Ianni, A., Kumari, P., Tarighi, S., Braun, T., & Vaquero, A. (2024). SIRT7: a novel molecular target for personalized cancer treatment? ONCOGENE. doi:10.1038/s41388-024-02976-8.


Cite as: https://hdl.handle.net/21.11116/0000-000E-F530-7
Abstract
The Sirtuin family of NAD+-dependent enzymes assumes a pivotal role in orchestrating adaptive responses to environmental fluctuations and stress stimuli, operating at both genomic and metabolic levels. Within this family, SIRT7 emerges as a versatile player in tumorigenesis, displaying both pro-tumorigenic and tumor-suppressive functions in a context-dependent manner. While other sirtuins, such as SIRT1 and SIRT6, exhibit a similar dual role in cancer, SIRT7 stands out due to distinctive attributes that sharply distinguish it from other family members. Among these are a unique key role in regulation of nucleolar functions, a close functional relationship with RNA metabolism and processing -exceptional among sirtuins- and a complex multienzymatic nature, which provides a diverse range of molecular targets.
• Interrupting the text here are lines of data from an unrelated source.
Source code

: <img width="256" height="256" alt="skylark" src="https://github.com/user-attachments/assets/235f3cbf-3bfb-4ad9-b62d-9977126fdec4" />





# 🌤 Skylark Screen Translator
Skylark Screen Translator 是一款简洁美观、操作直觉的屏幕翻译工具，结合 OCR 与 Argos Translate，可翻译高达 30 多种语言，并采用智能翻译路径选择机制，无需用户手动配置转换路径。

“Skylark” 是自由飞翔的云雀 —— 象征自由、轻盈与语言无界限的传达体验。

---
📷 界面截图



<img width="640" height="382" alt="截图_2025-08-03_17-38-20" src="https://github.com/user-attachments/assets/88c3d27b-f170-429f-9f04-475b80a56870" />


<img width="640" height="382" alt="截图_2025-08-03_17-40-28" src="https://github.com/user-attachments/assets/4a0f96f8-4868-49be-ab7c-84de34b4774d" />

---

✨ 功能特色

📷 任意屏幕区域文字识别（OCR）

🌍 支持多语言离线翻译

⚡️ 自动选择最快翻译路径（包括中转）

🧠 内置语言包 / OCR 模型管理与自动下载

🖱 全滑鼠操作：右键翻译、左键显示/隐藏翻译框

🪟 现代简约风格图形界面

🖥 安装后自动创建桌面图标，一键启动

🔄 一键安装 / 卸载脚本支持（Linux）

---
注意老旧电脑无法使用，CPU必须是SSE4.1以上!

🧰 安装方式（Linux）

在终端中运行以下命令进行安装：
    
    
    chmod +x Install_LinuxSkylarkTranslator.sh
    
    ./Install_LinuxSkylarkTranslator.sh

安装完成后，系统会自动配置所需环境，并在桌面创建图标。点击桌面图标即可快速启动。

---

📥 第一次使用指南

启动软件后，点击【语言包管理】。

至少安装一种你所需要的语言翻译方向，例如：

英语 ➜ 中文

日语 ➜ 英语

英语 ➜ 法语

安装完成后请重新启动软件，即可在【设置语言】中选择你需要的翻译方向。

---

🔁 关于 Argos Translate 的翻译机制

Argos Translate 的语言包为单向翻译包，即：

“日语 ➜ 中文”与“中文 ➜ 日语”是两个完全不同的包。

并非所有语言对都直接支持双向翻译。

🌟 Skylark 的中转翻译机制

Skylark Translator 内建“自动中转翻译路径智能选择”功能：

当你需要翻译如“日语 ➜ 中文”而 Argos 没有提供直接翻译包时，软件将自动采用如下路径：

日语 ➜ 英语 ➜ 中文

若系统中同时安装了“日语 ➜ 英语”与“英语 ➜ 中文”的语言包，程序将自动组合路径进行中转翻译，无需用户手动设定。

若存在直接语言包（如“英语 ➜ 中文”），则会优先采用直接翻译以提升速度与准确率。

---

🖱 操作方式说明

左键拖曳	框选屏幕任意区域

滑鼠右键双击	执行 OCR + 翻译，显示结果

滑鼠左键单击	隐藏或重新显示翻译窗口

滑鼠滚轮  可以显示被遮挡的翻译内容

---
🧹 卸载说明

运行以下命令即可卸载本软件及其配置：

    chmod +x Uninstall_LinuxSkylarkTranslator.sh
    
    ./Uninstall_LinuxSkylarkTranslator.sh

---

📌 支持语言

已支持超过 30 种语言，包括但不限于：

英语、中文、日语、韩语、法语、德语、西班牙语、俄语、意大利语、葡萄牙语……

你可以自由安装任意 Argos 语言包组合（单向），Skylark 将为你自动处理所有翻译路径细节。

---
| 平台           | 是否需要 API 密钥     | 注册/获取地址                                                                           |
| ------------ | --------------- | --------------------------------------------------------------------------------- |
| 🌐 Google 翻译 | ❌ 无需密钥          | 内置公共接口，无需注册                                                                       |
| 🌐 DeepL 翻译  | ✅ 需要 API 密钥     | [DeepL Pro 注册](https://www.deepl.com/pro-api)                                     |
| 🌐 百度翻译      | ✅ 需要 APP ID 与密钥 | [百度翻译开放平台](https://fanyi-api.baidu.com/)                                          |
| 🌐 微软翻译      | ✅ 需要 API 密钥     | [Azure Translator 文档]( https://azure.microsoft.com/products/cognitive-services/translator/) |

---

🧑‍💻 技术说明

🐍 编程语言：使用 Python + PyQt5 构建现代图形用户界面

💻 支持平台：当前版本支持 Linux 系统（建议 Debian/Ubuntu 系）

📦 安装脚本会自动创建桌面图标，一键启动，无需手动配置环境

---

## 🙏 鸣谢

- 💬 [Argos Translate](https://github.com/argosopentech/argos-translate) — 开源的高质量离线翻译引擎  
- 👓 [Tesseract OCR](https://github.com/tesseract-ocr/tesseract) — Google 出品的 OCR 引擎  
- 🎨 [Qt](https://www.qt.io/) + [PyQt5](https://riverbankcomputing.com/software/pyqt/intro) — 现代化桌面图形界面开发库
This review offers a comprehensive overview of the current understanding of the role of SIRT7 in various malignancies, placing particular emphasis on the intricate molecular mechanisms employed by SIRT7 to either stimulate or counteract tumorigenesis. Additionally, it delves into the unique features of SIRT7, discussing their potential and specific implications in tumor initiation and progression, underscoring the promising avenue of targeting SIRT7 for the development of innovative anti-cancer therapies.